Иван Шмелев. Жизнь и творчество. Жизнеописание
Шрифт:
Не меньшие разногласия вызывали вопросы религиозного содержания. Например, в «Возрождении» шла критика теософического характера христианства в интерпретации Бердяева. Ильин гневался по поводу непродуманной мысли о Боге, «канкана с подложной Софией» [243] у последователей В. Соловьева, он был возмущен тем, что у П. Флоренского, Л. Карсавина, С. Булгакова София стала предметом философии. В любомудрии философов-эмигрантов он видел лишь самолюбование и «блуд салонный» [244] , называл этот «блуд» бердяевщиной, карсавинщиной, степуновщиной. Слова «набердявили», «бердявят» частые в переписке Шмелева и Ильина. Но заметим, что Бердяев, левый, относился «довольно равнодушно» к оценкам, данным писателями не левого лагеря [245] .
243
Переписка двух Иванов (1927–1934). С. 35.
244
Там же.
245
Бердяева Л.
Прозаики, писавшие на темы, возводимые философами в абсолюты, естественно, следили за этими битвами и либо принимали ту или иную сторону, либо принципиально отстранялись от тех и других. Для Шмелева истина была в работах Ильина, он принимал его позиции — правые, охранительные. Зайцев же, напротив, с сочувствием относился к философским исканиям Бердяева и в рецензии на книгу Бердяева «Константин Леонтьев. Очерк из истории русской религиозной мысли» (1926) писал: «Консервативно-охранительное вообще чуждо Бердяеву. Напрасно его считают „правым“. Это неверно.

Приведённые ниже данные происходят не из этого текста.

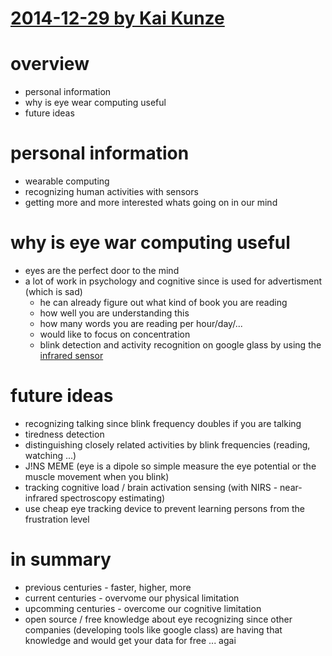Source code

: # [2014-12-29 by Kai Kunze](todo)

# overview

* personal information
* why is eye wear computing useful
* future ideas

# personal information

* wearable computing
* recognizing human activities with sensors
* getting more and more interested whats going on in our mind

# why is eye war computing useful

* eyes are the perfect door to the mind
* a lot of work in psychology and cognitive since is used for advertisment (which is sad)
    * he can already figure out what kind of book you are reading
    * how well you are understanding this
    * how many words you are reading per hour/day/...
    * would like to focus on concentration
    * blink detection and activity recognition on google glass by using the [infrared sensor](https://github.com/shoya140/GlassLogger)

# future ideas

* recognizing talking since blink frequency doubles if you are talking
* tiredness detection
* distinguishing closely related activities by blink frequencies (reading, watching ...)
* J!NS MEME (eye is a dipole so simple measure the eye potential or the muscle movement when you blink)
* tracking cognitive load / brain activation sensing (with NIRS - near-infrared spectroscopy estimating)
* use cheap eye tracking device to prevent learning persons from the frustration level

# in summary

* previous centuries - faster, higher, more
* current centuries - overvome our physical limitation
* upcomming centuries - overcome our cognitive limitation
* open source / free knowledge about eye recognizing since other companies (developing tools like google class) are having that knowledge and would get your data for free ... agai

Бердяев потому уже не может охранять, что он слишком для этого трепетен и нервен, в нем есть напор, устремление, он гораздо больше и охотнее глядит вперед, чем назад. Консервативны „созерцательные люди“. Бердяев не созерцательный, а динамичный. При этом он не очень любит быт, склад <…>, недостаточно любит и замечает живое, плотское, а также и природу, он погружен в идеи, а в идеях тоже прельщает его не неподвижное, а устремляющееся» [246] . А Ремизов в повести «Учитель музыки: Каторжная идиллия» (1949) вывел Бердяева в образе философа Быкова, назвав его философию мистическим бродяжничеством. Когда он принялся писать в той же повести непосредственно о Бердяеве, то изобразил и философские группки — они то распадались, то возникали, в непосредственном восприятии Ремизова принимая скорее черты суеты, чем решающего судьбу мира союза: «Бердяев при зарождении русского марксизма шел в паре со Струве — „Струве-Бердяев“, потом с „Вех“ с Булгаковым — „Бердяев-Булгаков“, а тут в Париже вошло в поговорку: „Шестов-Бердяев“. И оба они очень хорошие сердечные люди и друг с другом большие приятели, а какая противоположность: пойдешь за Шестовым, не поспеешь к Бердяеву, погонишься за Бердяевым, упустишь Шестова» [247] . Действительно, предисловие к первой книге Бердяева было написано П. Б. Струве — одним из лидеров марксистского движения в конце 1890-х годах, позже от марксизма Струве пришел к идеализму, как и Бердяев, в 1909 году Бердяев стал участником «Вех», объединивших философов, а среди них и Струве, и Булгакова, и Гершензона, против революционной интеллигенции. П. Паскаль, участник бердяевских «воскресений», вспоминал: «Верхом наслаждения для большинства слушателей была дуэль Бердяев — Шестов» [248] .
246
Зайцев Б. Константин Леонтьев // Зайцев Б. Собр. соч. Т. 9. С. 94.
247
Ремизов А. Учитель музыки: Каторжная идиллия // Ремизов A. M. Собр. соч. Т. 9. С 299–300.
248
Цит. по: Бердяев Н., Шестов Л. Переписка и воспоминания / Публикация Н. Барановой-Шестовой // Континент. Париж, 1981. № 30. С. 308.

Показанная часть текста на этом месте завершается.